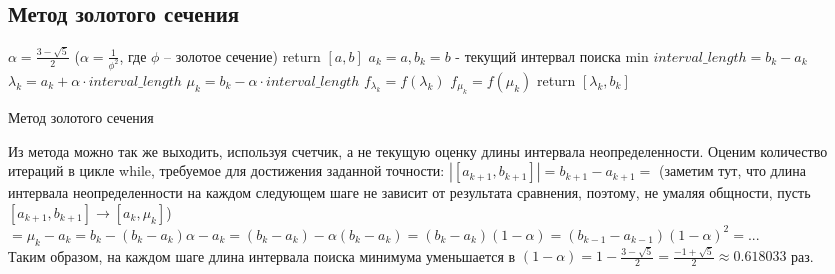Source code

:\documentclass[main.tex]{subfiles}
\begin{document}
	\subsection{Метод золотого сечения}
	\begin{algorithm}[H]\label{golden_ratio}
		
		
		$\alpha = \frac{3-\sqrt{5}}{2}$ ($\alpha = \frac{1}{\phi^2}$, где $\phi$ -- золотое сечение)\;
		 {return $[a, b]$}
		$a_k = a, b_k = b$ - текущий интервал поиска min\;
		$interval\_length = b_k - a_k$\;
		$\lambda_k = a_k + \alpha\cdot interval\_length$\;
		$\mu_k = b_k - \alpha\cdot interval\_length$\;
		$f_{\lambda_k} = f(\lambda_k)$\;
		$f_{\mu_k} = f(\mu_k)$\;
		return $[\lambda_k, b_k]$\;		
		\caption{Метод золотого сечения}
	\end{algorithm}\newpage
	Из метода можно так же выходить, используя счетчик, а не текущую оценку длины интервала неопределенности. Оценим количество итераций в цикле while, требуемое для достижения заданной точности: $|[a_{k+1}, b_{k+1}]| = b_{k+1} - a_{k+1} = $ (заметим тут, что длина интервала неопределенности на каждом следующем шаге не зависит от результата сравнения, поэтому, не умаляя общности, пусть $[a_{k+1}, b_{k+1}] \rightarrow [a_k, \mu_k]$) $ = \mu_k - a_k = b_k - (b_k - a_k)\alpha - a_k = (b_k - a_k) - \alpha(b_k - a_k) = (b_k - a_k)(1 - \alpha) = (b_{k-1} - a_{k-1})(1 - \alpha)^2 = ...$\\
	Таким образом, на каждом шаге длина интервала поиска минимума уменьшается в \newline $(1 - \alpha) = 1 -  \frac{3-\sqrt{5}}{2} = \frac{-1 +\sqrt{5}}{2} \approx 0.618033$ раз.\\
\end{document}
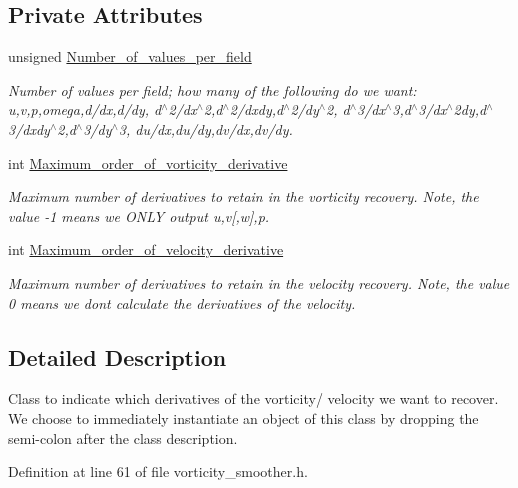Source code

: \subsection*{Private Attributes}
\begin{DoxyCompactItemize}
\item 
unsigned \hyperlink{classVorticityRecoveryHelpers_1_1RecoveryHelper_a8c3f392e7798627cc08eeebdfa535ff0}{Number\+\_\+of\+\_\+values\+\_\+per\+\_\+field}
\begin{DoxyCompactList}\small\item\em Number of values per field; how many of the following do we want\+: u,v,p,omega,d/dx,d/dy, d$^\wedge$2/dx$^\wedge$2,d$^\wedge$2/dxdy,d$^\wedge$2/dy$^\wedge$2, d$^\wedge$3/dx$^\wedge$3,d$^\wedge$3/dx$^\wedge$2dy,d$^\wedge$3/dxdy$^\wedge$2,d$^\wedge$3/dy$^\wedge$3, du/dx,du/dy,dv/dx,dv/dy. \end{DoxyCompactList}\item 
int \hyperlink{classVorticityRecoveryHelpers_1_1RecoveryHelper_acbaab5c7bbd994bb001a9a1afec9b8f7}{Maximum\+\_\+order\+\_\+of\+\_\+vorticity\+\_\+derivative}
\begin{DoxyCompactList}\small\item\em Maximum number of derivatives to retain in the vorticity recovery. Note, the value -\/1 means we O\+N\+LY output u,v\mbox{[},w\mbox{]},p. \end{DoxyCompactList}\item 
int \hyperlink{classVorticityRecoveryHelpers_1_1RecoveryHelper_aa1081715e9a53e4ff309d4eacfce8a80}{Maximum\+\_\+order\+\_\+of\+\_\+velocity\+\_\+derivative}
\begin{DoxyCompactList}\small\item\em Maximum number of derivatives to retain in the velocity recovery. Note, the value 0 means we don\textquotesingle{}t calculate the derivatives of the velocity. \end{DoxyCompactList}\end{DoxyCompactItemize}


\subsection{Detailed Description}
Class to indicate which derivatives of the vorticity/ velocity we want to recover. We choose to immediately instantiate an object of this class by dropping the semi-\/colon after the class description. 

Definition at line 61 of file vorticity\+\_\+smoother.\+h.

Directions:
Throughout the records, the word "DoxyCompactItemize" shows up on certain lines. Report how many lines, with only the number.

Result of this task:
2